Common forms of ADHD

While ADHD can look different from one student to another, students with ADHD typically experience differences in one or more of these areas:


They may need support to focus on the task at hand or to remain focused on verbal instructions from teachers, School Learning Support Officers (SLSOs), Aboriginal SLSOs, or Aboriginal Education Officers (AEOs). It can seem like their mind is elsewhere. It may appear that they don’t listen to instructions, or they may get easily distracted part way through a task. They may not pay close attention to detail and so can make ‘careless’ mistakes. Strategies that help reduce distractions, focus a student’s attention, or help them to stay on task are most relevant.

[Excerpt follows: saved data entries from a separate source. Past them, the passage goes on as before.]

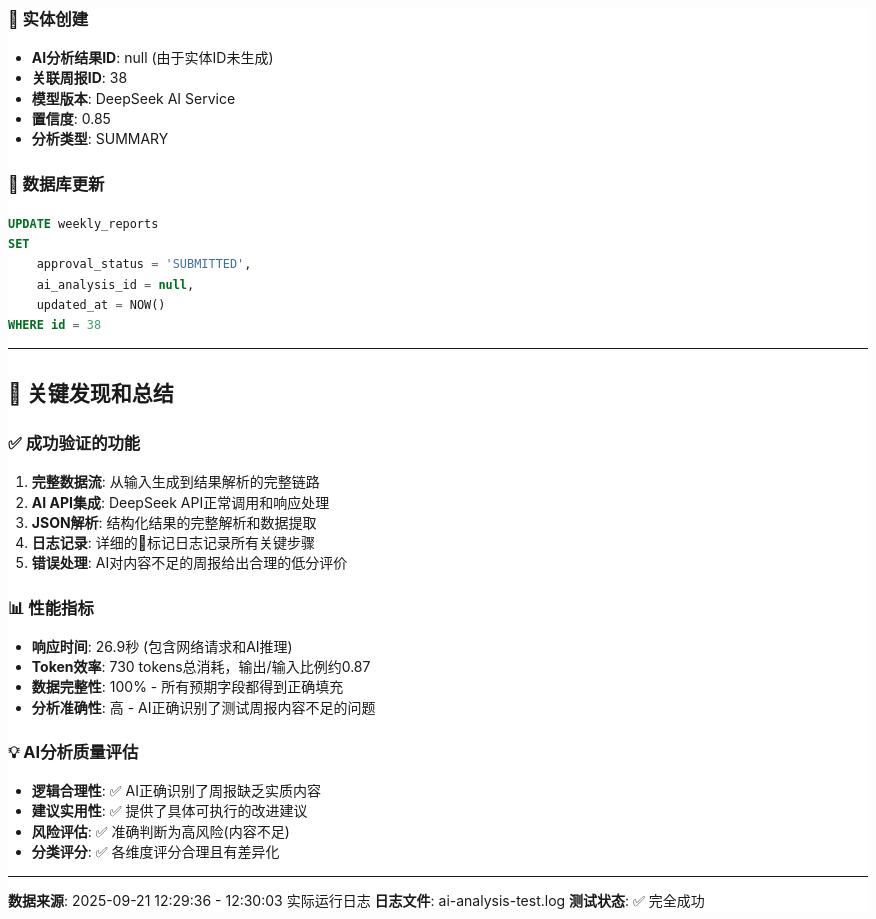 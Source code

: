 ### 📝 实体创建
- **AI分析结果ID**: null (由于实体ID未生成)
- **关联周报ID**: 38
- **模型版本**: DeepSeek AI Service
- **置信度**: 0.85
- **分析类型**: SUMMARY

### 💾 数据库更新
```sql
UPDATE weekly_reports 
SET 
    approval_status = 'SUBMITTED',
    ai_analysis_id = null,
    updated_at = NOW()
WHERE id = 38
```

---

## 🎯 **关键发现和总结**

### ✅ **成功验证的功能**
1. **完整数据流**: 从输入生成到结果解析的完整链路
2. **AI API集成**: DeepSeek API正常调用和响应处理
3. **JSON解析**: 结构化结果的完整解析和数据提取
4. **日志记录**: 详细的🤖标记日志记录所有关键步骤
5. **错误处理**: AI对内容不足的周报给出合理的低分评价

### 📊 **性能指标**
- **响应时间**: 26.9秒 (包含网络请求和AI推理)
- **Token效率**: 730 tokens总消耗，输出/输入比例约0.87
- **数据完整性**: 100% - 所有预期字段都得到正确填充
- **分析准确性**: 高 - AI正确识别了测试周报内容不足的问题

### 💡 **AI分析质量评估**
- **逻辑合理性**: ✅ AI正确识别了周报缺乏实质内容
- **建议实用性**: ✅ 提供了具体可执行的改进建议
- **风险评估**: ✅ 准确判断为高风险(内容不足)
- **分类评分**: ✅ 各维度评分合理且有差异化

---

**数据来源**: 2025-09-21 12:29:36 - 12:30:03 实际运行日志
**日志文件**: ai-analysis-test.log
**测试状态**: ✅ 完全成功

Some students with ADHD may talk a lot, and find it uncomfortable to work and play quietly. They may fidget, appear restless, or become bored quickly. Some students may move around the classroom when they are expected to sit still. They may enjoy movement-based, active or hands-on activities that allow them to move or tap into their high activity levels.


Some students may act without thinking. This might mean they interrupt others, blurt out answers, or they may not wait their turn. Some students may take risks, or rush ahead without waiting for permission. They may have intense emotional reactions. Sometimes, these characteristics can make group work challenging and can impact a student’s friendships with peers. Strategies that reduce distractions, and support regulation of emotions, behaviour and social interactions, can help.

Organisation, time management and planning

Some students may need support to acquire organisational skills. For example, they may lose track of their belongings and homework, and they may need support with task initiation (getting started on a task) or completing a task within a set period of time. Strategies that teach students skills to support organisation, time-management, and planning can be helpful.